OPINION: The Horror of Living With Coronavirus Asymptomatically

(The Washington Post) -
coronavirus asymptomatic
Overheated, a healthcare worker takes a break as people wait in their vehicles in long lines for the coronavirus disease (COVID-19) testing in Houston, earlier this month. (Reuters/Callaghan O’Hare)

I was terrified when I tested positive for the novel coronavirus. How can a doctor be a patient and a provider at the same time? How could I protect my family? In between sobs, I told my husband, “You can intubate me – just don’t let me die.”

Little did I know that – while certainly not as traumatic as falling ill – living asymptomatically with coronavirus in the United States would come with its own horrors.

I was exposed to a colleague who was asymptomatic but tested positive, so I did what I felt was responsible and got tested. I did not think anything would come of it; after all, I had no symptoms, and I was so careful. When I got the call that I had tested positive, I froze. I had so many questions but could not vocalize any of them.

I knew that I was supposed to be rational; it’s the mantra I follow every time I walk into an exam room. Yet, as the patient, I was barely able to tread water and stop myself from being pulled by the riptide of “what if.” What if I gave my husband and our puppy the virus? What if I got it from the store? What if my headache or sniffles turn into something worse?

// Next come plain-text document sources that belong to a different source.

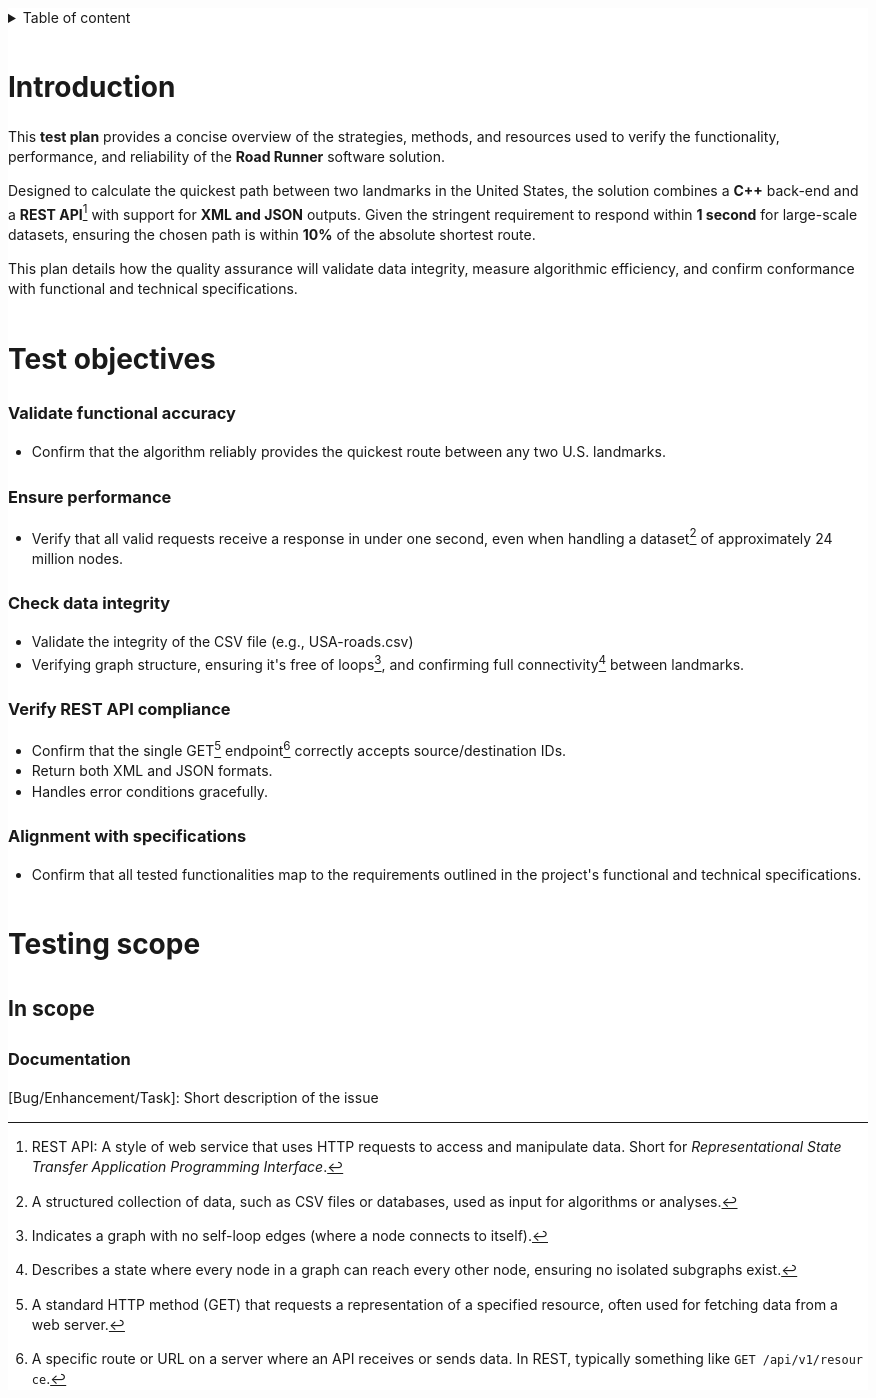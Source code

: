 <details><summary> Table of content </summary></details>

# Introduction

This **test plan** provides a concise overview of the strategies, methods, and resources used to verify the functionality, performance, and reliability of the **Road Runner** software solution.

Designed to calculate the quickest path between two landmarks in the United States, the solution combines a **C++** back-end and a **REST API**[^1] with support for **XML and JSON** outputs. Given the stringent requirement to respond within **1 second** for large-scale datasets, ensuring the chosen path is within **10%** of the absolute shortest route.

This plan details how the quality assurance will validate data integrity, measure algorithmic efficiency, and confirm conformance with functional and technical specifications.

# Test objectives

### Validate functional accuracy

- Confirm that the algorithm reliably provides the quickest route between any two U.S. landmarks.

### Ensure performance

- Verify that all valid requests receive a response in under one second, even when handling a dataset[^2] of approximately 24 million nodes.

### Check data integrity


- Validate the integrity of the CSV file (e.g., USA-roads.csv)
- Verifying graph structure, ensuring it's free of loops[^4], and confirming full connectivity[^5] between landmarks.

### Verify REST API compliance

- Confirm that the single GET[^19] endpoint[^20] correctly accepts source/destination IDs.
- Return both XML and JSON formats.
- Handles error conditions gracefully.

### Alignment with specifications 

- Confirm that all tested functionalities map to the requirements outlined in the project's functional and technical specifications.

# Testing scope

## In scope

### Documentation


[Bug/Enhancement/Task]: Short description of the issue
[^1]: REST API: A style of web service that uses HTTP requests to access and manipulate data. Short for _Representational State Transfer Application Programming Interface_.
[^2]: A structured collection of data, such as CSV files or databases, used as input for algorithms or analyses.
[^3]: Sustaining millions of concurrent requests or node failures
[^4]: Indicates a graph with no self-loop edges (where a node connects to itself).
[^5]: Describes a state where every node in a graph can reach every other node, ensuring no isolated subgraphs exist.
[^6]: Nodes with no connections. Edges whose endpoints are the same node.
[^7]: A representation of which nodes (or vertices) are connected to which others in a graph, often stored as a list or matrix.
[^8]: An analysis of how an algorithm’s runtime (time complexity) and memory usage (space complexity) scale with input size.
[^9]: _Extensible Markup Language_: A structured format commonly used for data representation and exchange.
[^10]: _JavaScript Object Notation_: A lightweight data-interchange format that is easy for humans to read and write and easy for machines to parse and generate.
[^11]: Refers to a typical consumer laptop with moderate processing power (e.g., mid-range CPU, 8–16 GB RAM), used as a baseline for performance tests.
[^12]: A notation that describes the worst-case growth rate of an algorithm’s runtime or space usage relative to the size of the input (n).
[^13]: Situations where a program fails to release memory that is no longer needed, leading to steadily increasing memory usage over time.
[^14]: Points in a system (e.g., a code function or hardware component) where performance limits are reached, slowing down the entire process.
[^15]: _Continuous Integration/Continuous Deployment_: A set of practices that automate building, testing, and deploying code, often through tools like GitHub Actions or Jenkins.
[^16]: A small or medium-sized subset of real or synthetic data used to test functionality and correctness before scaling up to larger datasets.
[^17]: In graph theory, a cycle occurs when a path forms a closed loop, returning to the starting node without reusing edges in a directed graph—or revisiting the parent node in an undirected context.
[^18]: Standard template library: A C++ library providing common data structures (e.g., vector, map) and algorithms (e.g., sort, find) widely used for software development.
[^19]: A standard HTTP method (GET) that requests a representation of a specified resource, often used for fetching data from a web server. 
[^20]: A specific route or URL on a server where an API receives or sends data. In REST, typically something like `GET /api/v1/resource`.
[^21]: Breadth First Search: A graph traversal algorithm that explores all neighbours of a node before moving on to the next level of neighbours, useful for finding shortest paths in unweighted graphs or determining connectivity.
[^22]: Depth First Search: A graph traversal algorithm that explores one branch of a graph deeply before backtracking, often used for cycle detection and path exploration.
[^23]: Describes a graph whose edges do not have a direction; travelling from node A to node B is equivalent to travelling from node B to node A.
[^24]: Pre-existing datasets or graph examples widely used in research and industry to test and validate algorithms. These datasets often include precomputed results, making them useful for benchmarking algorithm performance and correctness.
[^25]: A widely used API testing tool that allows developers to create, execute, and automate REST API tests. It supports features like sending HTTP requests, validating responses, and automating test cases through collections and scripts.
[^26]: The fundamental methods used in REST APIs for communication and interaction with resources over the web. GET: Retrieves data from a specified resource. POST: Submits new data to the server. PUT: Updates or creates a resource at a specified location. PATCH: Partially updates an existing resource. DELETE: Removes a resource from the server.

I became consumed by all things coronavirus to the point that I believed it was because of “people like me” – the asymptomatic ones walking around infecting everyone – that the disease was proliferating. While I am lucky not to have experienced symptoms, asymptomatic disease is still disease. The symptoms are just hidden: feelings of guilt, isolation, fear of infecting those you love, fear of potentially getting sicker.

Once you have the disease, you realize that the only reason to wear a mask and quarantine is to protect others. I traced back my contacts to make them aware so they could decide if they wanted to get tested or self-quarantine. I struggled with the reception of this news by my friends and colleagues. While they expressed genuine concern about my health, many surprised me with frustration that I decided to get tested and their adamant refusal to be tested themselves or self-quarantine. Their comments made me feel that I did not deserve to be symptom-free – that I brought this stress upon myself. People told me I was recommending the use of scarce resources to test young, healthy, asymptomatic people, and that we can’t quarantine everyone anyway.

The moral, social and epidemiological responsibilities are difficult to uphold when you feel so alone in navigating these uncharted territories. I experienced so much frustration, shame and defeat that one friend had to tell me “You do not have to apologize for having this disease. You did not do anything reckless.” This is the burden of the asymptomatic: They are carriers but feel nothing, and are therefore some of the most dangerous transmitters of disease. Regrettably, those who carry the burden of being asymptomatic too often feel that they have to hide the fact that they tested positive.

It doesn’t have to be this way. Recognizing asymptomatic carriers of the coronavirus is a critical part of breaking this vicious cycle of infection. We must support those who, despite having no symptoms, protect the greater good by following quarantine. If you test positive without symptoms, know that you can make a difference to protect those around you with the safeguards of quarantine, proper hand hygiene and protective masks. If you know someone who is asymptomatic, applaud them for protecting you and don’t make them feel that the onus of disease lies in their hands alone.

As a physician, it is incomprehensible to me that some refuse to take steps to protect one another. Wear masks proudly, without judgment. This disease can no longer be treated in hospitals alone. Everyone must become a caregiver.

– – –

Shah is a physician who recently graduated from fellowship in gastroenterology in Dallas and will be starting practice in Arizona.